● Instructions to follow
Lines that contain the string "build" are the ones to list; copy all of them from the records.

● Given information
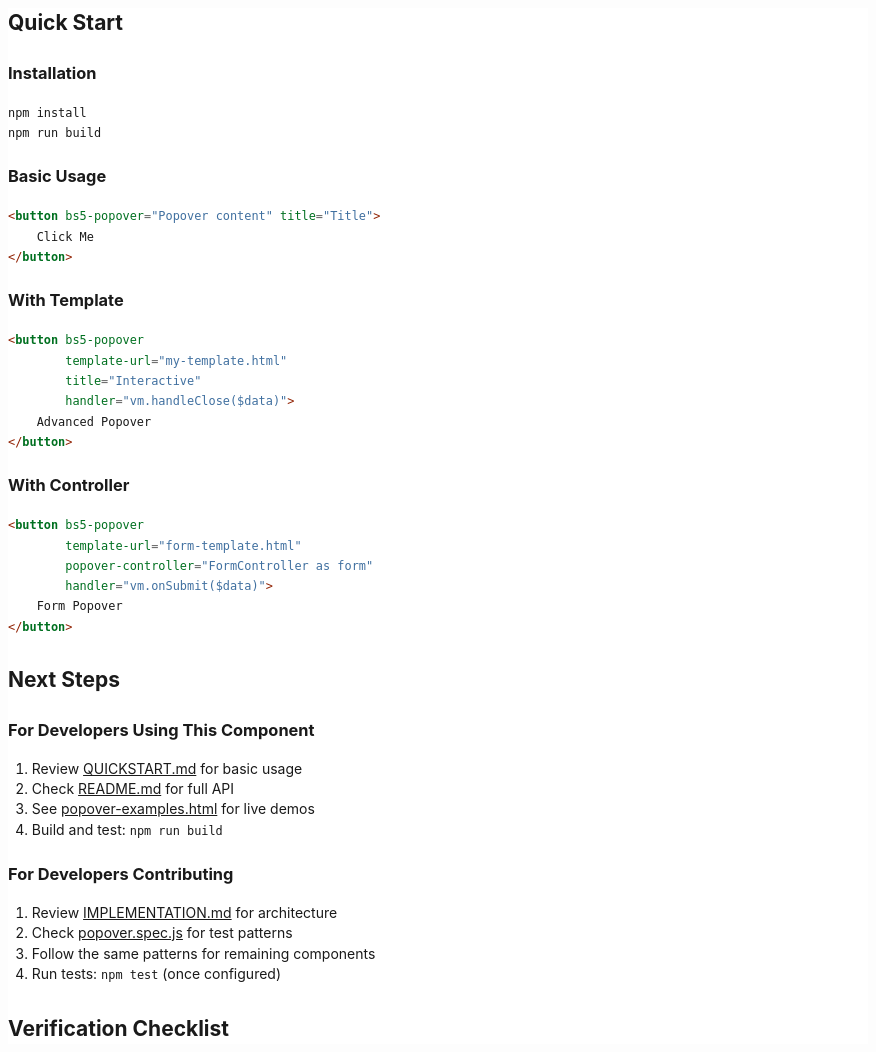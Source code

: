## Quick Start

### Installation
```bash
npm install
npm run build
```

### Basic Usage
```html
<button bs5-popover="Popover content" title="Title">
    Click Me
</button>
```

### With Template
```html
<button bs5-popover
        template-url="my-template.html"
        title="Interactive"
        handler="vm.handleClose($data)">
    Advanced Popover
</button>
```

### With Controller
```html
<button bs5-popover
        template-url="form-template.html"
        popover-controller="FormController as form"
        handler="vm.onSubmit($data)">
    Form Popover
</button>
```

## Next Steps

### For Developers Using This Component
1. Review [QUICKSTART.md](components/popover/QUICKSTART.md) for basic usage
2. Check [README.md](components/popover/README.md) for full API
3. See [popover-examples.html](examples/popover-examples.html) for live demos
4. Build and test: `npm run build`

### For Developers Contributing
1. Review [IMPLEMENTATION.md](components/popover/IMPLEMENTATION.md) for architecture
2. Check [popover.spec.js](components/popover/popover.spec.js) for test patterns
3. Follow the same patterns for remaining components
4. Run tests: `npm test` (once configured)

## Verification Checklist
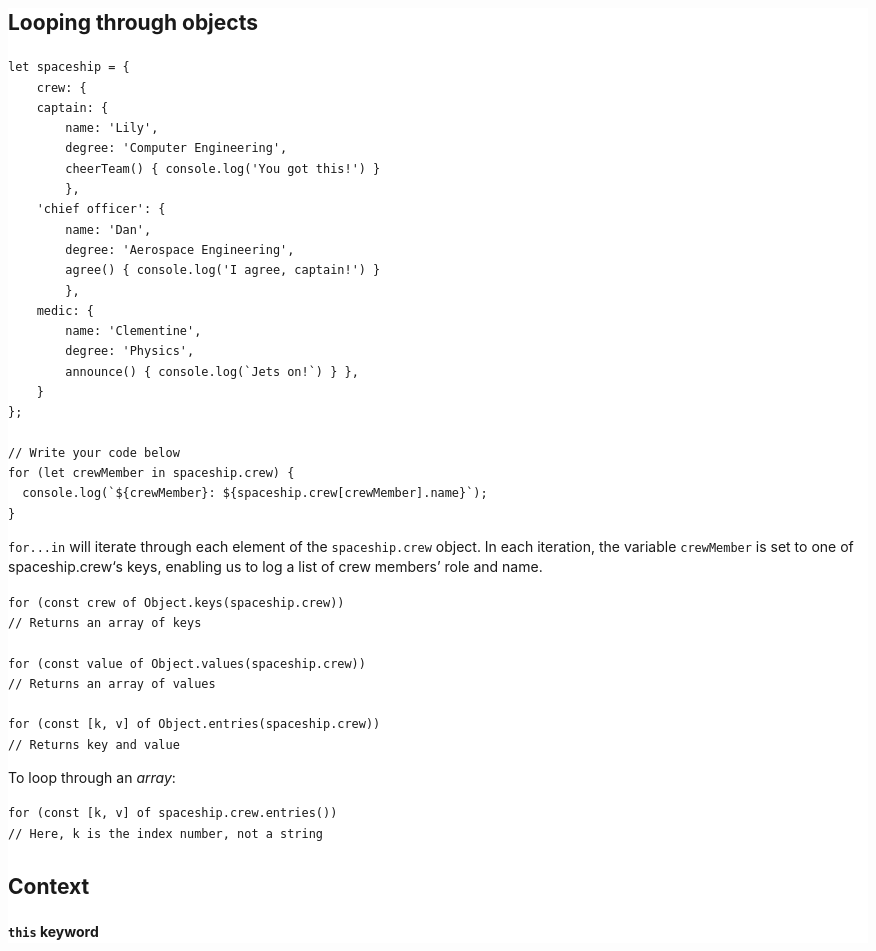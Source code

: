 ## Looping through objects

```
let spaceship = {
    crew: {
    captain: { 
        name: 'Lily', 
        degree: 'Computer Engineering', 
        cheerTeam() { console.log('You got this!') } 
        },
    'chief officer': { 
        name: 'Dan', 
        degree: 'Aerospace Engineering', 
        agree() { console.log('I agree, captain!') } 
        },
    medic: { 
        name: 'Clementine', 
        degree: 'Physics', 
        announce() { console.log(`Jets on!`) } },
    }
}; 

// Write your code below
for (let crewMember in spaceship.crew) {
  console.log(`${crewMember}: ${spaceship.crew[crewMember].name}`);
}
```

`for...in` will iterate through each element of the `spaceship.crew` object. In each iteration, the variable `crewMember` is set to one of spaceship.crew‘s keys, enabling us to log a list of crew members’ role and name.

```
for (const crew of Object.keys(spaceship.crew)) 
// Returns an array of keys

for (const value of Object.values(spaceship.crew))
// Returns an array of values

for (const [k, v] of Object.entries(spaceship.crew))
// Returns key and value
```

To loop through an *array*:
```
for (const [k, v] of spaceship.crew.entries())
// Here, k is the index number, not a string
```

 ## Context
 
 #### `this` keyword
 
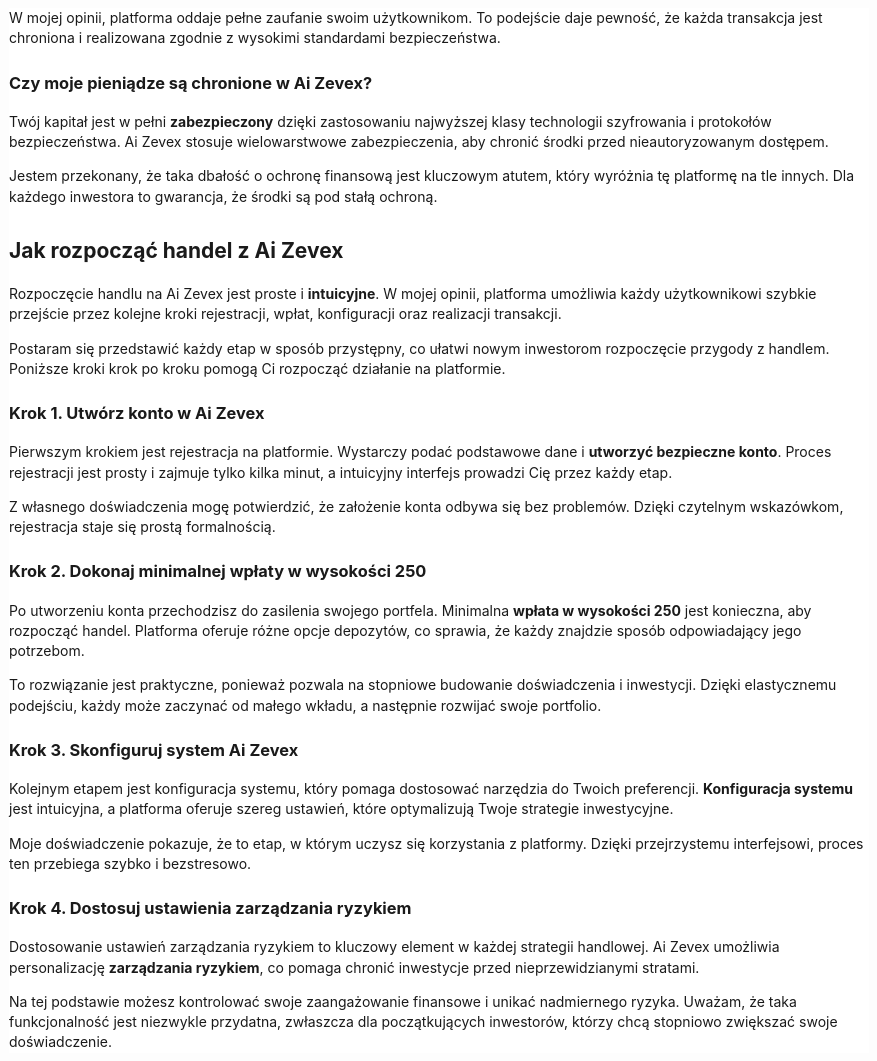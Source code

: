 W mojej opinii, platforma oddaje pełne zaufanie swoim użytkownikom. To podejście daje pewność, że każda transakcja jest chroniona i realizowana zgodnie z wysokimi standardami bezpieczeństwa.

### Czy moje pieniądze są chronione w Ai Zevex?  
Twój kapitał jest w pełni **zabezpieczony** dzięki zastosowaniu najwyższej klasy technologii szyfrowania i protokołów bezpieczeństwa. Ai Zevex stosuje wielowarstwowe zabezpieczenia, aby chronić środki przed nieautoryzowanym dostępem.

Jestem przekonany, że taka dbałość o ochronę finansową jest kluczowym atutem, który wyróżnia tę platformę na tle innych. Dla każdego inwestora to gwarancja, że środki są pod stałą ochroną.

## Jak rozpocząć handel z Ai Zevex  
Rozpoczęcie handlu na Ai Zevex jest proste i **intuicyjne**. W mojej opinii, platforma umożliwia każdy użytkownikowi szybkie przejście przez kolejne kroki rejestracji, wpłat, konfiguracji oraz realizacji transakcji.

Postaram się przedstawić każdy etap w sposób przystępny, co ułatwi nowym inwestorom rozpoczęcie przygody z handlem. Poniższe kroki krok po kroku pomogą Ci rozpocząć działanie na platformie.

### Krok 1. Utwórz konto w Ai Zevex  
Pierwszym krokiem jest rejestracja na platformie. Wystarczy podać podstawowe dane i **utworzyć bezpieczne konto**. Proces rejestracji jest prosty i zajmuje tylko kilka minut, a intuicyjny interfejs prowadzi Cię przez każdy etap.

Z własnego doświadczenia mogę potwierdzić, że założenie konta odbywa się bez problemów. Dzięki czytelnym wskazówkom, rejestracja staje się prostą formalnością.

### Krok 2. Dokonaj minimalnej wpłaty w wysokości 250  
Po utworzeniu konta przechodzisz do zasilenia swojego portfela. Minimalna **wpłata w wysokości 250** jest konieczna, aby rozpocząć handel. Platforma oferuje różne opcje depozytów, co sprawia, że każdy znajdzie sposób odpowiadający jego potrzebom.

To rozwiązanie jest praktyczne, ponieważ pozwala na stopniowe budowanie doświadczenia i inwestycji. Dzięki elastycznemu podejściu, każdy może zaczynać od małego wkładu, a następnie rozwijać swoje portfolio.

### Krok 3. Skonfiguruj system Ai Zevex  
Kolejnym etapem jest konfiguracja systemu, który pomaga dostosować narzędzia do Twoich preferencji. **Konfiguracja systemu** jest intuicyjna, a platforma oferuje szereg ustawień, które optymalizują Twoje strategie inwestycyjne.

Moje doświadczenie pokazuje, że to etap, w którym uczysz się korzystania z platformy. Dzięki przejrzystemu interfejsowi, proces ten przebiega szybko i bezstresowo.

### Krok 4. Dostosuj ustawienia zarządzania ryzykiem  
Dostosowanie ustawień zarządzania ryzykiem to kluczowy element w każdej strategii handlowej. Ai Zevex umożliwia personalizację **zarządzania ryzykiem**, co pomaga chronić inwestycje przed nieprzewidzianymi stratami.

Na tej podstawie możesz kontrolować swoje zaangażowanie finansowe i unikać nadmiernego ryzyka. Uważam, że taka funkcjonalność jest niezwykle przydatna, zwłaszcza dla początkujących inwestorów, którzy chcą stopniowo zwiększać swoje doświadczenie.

● Response below
npm run build
4. Build and test: `npm run build`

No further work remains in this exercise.